Source Material: Fiona Apple, Tidal
"I have never been so insulted in all my life/ I could swallow the seas to wash down all this pride/ First you run like a fool just to be at my side/ And now you run like a fool but you just run to hide and I can't abide."
This is how the world was introduced to an 18-year-old Fiona Apple, a svelte, pouty-mouthed, badass beauty, frighteningly wise beyond her years, with a voice reckless and raw yet undeniably refined, and a way with words that could break bones harder than any proverbial stick or stone could conceive of. Tidal, Apple's debut album, came out in the summer of 1996. The music world was already well versed in scornful sirens: Alanis Morissette was still riding high on the overwhelming success of Jagged Little Pill, while P.J. Harvey and Tori Amos were receiving similar amounts of praise, both critically and commercially, and chicks like Ani DiFranco and Liz Phair were exhaustively working the underground circuit.

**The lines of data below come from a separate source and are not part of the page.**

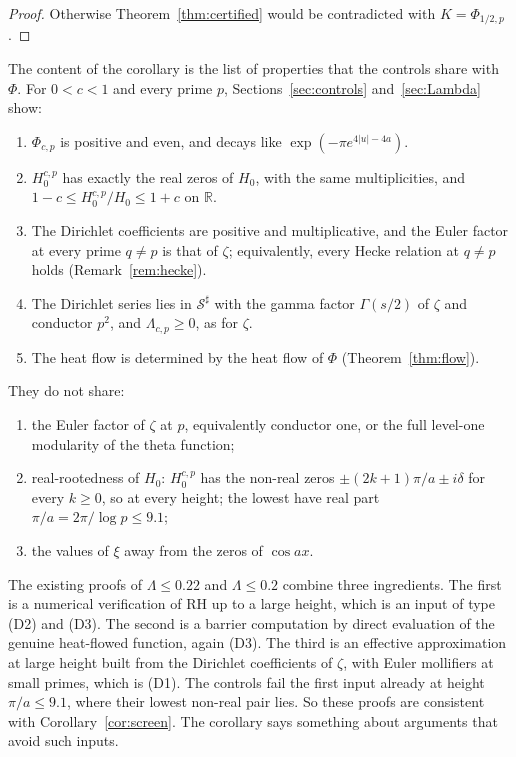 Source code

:\documentclass[11pt]{article}
\numberwithin{equation}{section}
\theoremstyle{definition}
\theoremstyle{remark}
\newcommand{\Sh}{\mathcal S^\sharp}
\begin{document}
\begin{proof}
Otherwise Theorem~\ref{thm:certified} would be contradicted with
$K=\Phi_{1/2,p}$.
\end{proof}

The content of the corollary is the list of properties that the controls
share with $\Phi$. For $0<c<1$ and every prime $p$, Sections~\ref{sec:controls}
and~\ref{sec:Lambda} show:
\begin{enumerate}[label=(S\arabic*)]
\item $\Phi_{c,p}$ is positive and even, and decays like $\exp(-\pi e^{4|u|-4a})$.
\item $H^{c,p}_0$ has exactly the real zeros of $H_0$, with the same
multiplicities, and $1-c\le H^{c,p}_0/H_0\le1+c$ on $\mathbb R$.
\item The Dirichlet coefficients are positive and multiplicative, and the
Euler factor at every prime $q\ne p$ is that of $\zeta$; equivalently,
every Hecke relation at $q\ne p$ holds (Remark~\ref{rem:hecke}).
\item The Dirichlet series lies in $\Sh$ with the gamma factor $\Gamma(s/2)$
of $\zeta$ and conductor $p^2$, and $\Lambda_{c,p}\ge0$, as for $\zeta$.
\item The heat flow is determined by the heat flow of $\Phi$
(Theorem~\ref{thm:flow}).
\end{enumerate}
They do not share:
\begin{enumerate}[label=(D\arabic*)]
\item the Euler factor of $\zeta$ at $p$, equivalently conductor one, or the
full level-one modularity of the theta function;
\item real-rootedness of $H_0$: $H^{c,p}_0$ has the non-real zeros
$\pm(2k+1)\pi/a\pm i\delta$ for every $k\ge0$, so at every height; the
lowest have real part $\pi/a=2\pi/\log p\le9.1$;
\item the values of $\xi$ away from the zeros of $\cos ax$.
\end{enumerate}

The existing proofs of $\Lambda\le0.22$ and $\Lambda\le0.2$
\cite{polymath,platttrudgian} combine three ingredients. The first is a
numerical verification of RH up to a large height, which is an input of type
(D2) and (D3). The second is a barrier computation by direct evaluation of the
genuine heat-flowed function, again (D3). The third is an effective
approximation at large height built from the Dirichlet coefficients of
$\zeta$, with Euler mollifiers at small primes, which is (D1). The controls
fail the first input already at height $\pi/a\le9.1$, where their lowest
non-real pair lies. So these proofs are consistent with
Corollary~\ref{cor:screen}. The
corollary says something about arguments that avoid such inputs.
\end{document}
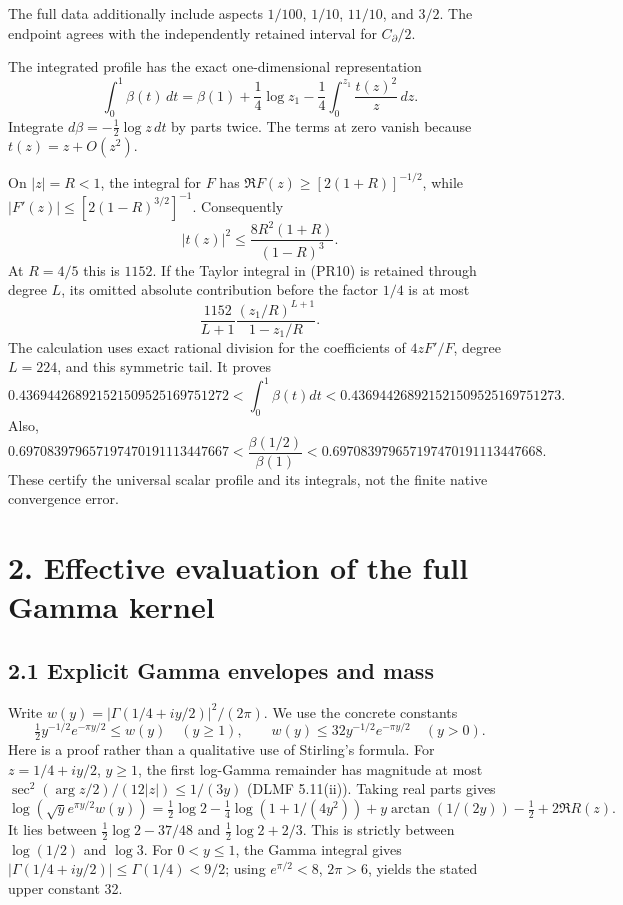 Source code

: \documentclass[10pt]{article}
\begin{document}
The full data additionally include aspects \(1/100\), \(1/10\), \(11/10\), and \(3/2\). The endpoint agrees with the independently retained interval for \(C_\partial/2\).

The integrated profile has the exact one-dimensional representation \[
 \boxed{\int_0^1\beta(t)\,dt
 =\beta(1)+\frac14\log z_1
 -\frac14\int_0^{z_1}\frac{t(z)^2}{z}\,dz.}
 \tag{PR10}
\] Integrate \(d\beta=-\frac12\log z\,dt\) by parts twice. The terms at zero vanish because \(t(z)=z+O(z^2)\).

On \(|z|=R<1\), the integral for \(F\) has \(\Re F(z)\ge[2(1+R)]^{-1/2}\), while \(|F'(z)|\le[2(1-R)^{3/2}]^{-1}\). Consequently \[
 |t(z)|^2\le\frac{8R^2(1+R)}{(1-R)^3}.
\] At \(R=4/5\) this is \(1152\). If the Taylor integral in (PR10) is retained through degree \(L\), its omitted absolute contribution before the factor \(1/4\) is at most \[
 \frac{1152}{L+1}\frac{(z_1/R)^{L+1}}{1-z_1/R}.
 \tag{PR11}
\] The calculation uses exact rational division for the coefficients of \(4zF'/F\), degree \(L=224\), and this symmetric tail. It proves \[
 \boxed{0.436944268921521509525169751272
 <\int_0^1\beta(t)dt
 <0.436944268921521509525169751273.}
 \tag{PR12}
\] Also, \[
 \boxed{0.697083979657197470191113447667
 <\frac{\beta(1/2)}{\beta(1)}
 <0.697083979657197470191113447668.}
 \tag{PR13}
\] These certify the universal scalar profile and its integrals, not the finite native convergence error.

\section{2. Effective evaluation of the full Gamma kernel}\label{effective-evaluation-of-the-full-gamma-kernel}

\subsection{2.1 Explicit Gamma envelopes and mass}\label{explicit-gamma-envelopes-and-mass}

Write \(w(y)=|\Gamma(1/4+iy/2)|^2/(2\pi)\). We use the concrete constants \[
 \boxed{\tfrac12 y^{-1/2}e^{-\pi y/2}\le w(y)\quad(y\ge1),
 \qquad w(y)\le32y^{-1/2}e^{-\pi y/2}\quad(y>0).}
 \tag{HK1}
\] Here is a proof rather than a qualitative use of Stirling's formula. For \(z=1/4+iy/2\), \(y\ge1\), the first log-Gamma remainder has magnitude at most \(\sec^2(\arg z/2)/(12|z|)\le1/(3y)\) (DLMF 5.11(ii)). Taking real parts gives \[
 \log(\sqrt y e^{\pi y/2}w(y))
 =\tfrac12\log2-\tfrac14\log(1+1/(4y^2))
 +y\arctan(1/(2y))-\tfrac12+2\Re R(z).
\] It lies between \(\tfrac12\log2-37/48\) and \(\tfrac12\log2+2/3\). This is strictly between \(\log(1/2)\) and \(\log3\). For \(0<y\le1\), the Gamma integral gives \(|\Gamma(1/4+iy/2)|\le\Gamma(1/4)<9/2\); using \(e^{\pi/2}<8\), \(2\pi>6\), yields the stated upper constant 32.
\end{document}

This was the predawn of the Lilith Fair. And while all these women helped blaze the feisty female trail, there was something different about Apple.
Maybe it was her age. Let's face it: adolescent girls are frightening. There's nothing, nothing that can compare to the dangerous brew of hormones and fearlessness that fuels a teenager. Maybe it was her looks -- that barely legal, Calvin Klein-model, heroin-chic poise she so perfected in the video for "Criminal." Maybe it was her questionable emotional stability -- that infamous "This world is bullsh*t" speech at the 1997 MTV Video Music Awards. Maybe it was her haunting back story -- she was raped at the age of 12, a subject alluded to in songs like "Sullen Girl" and "The Child Is Gone." Or maybe it was really just her talent, as a singer, a songwriter and a young woman willing to hold nothing back.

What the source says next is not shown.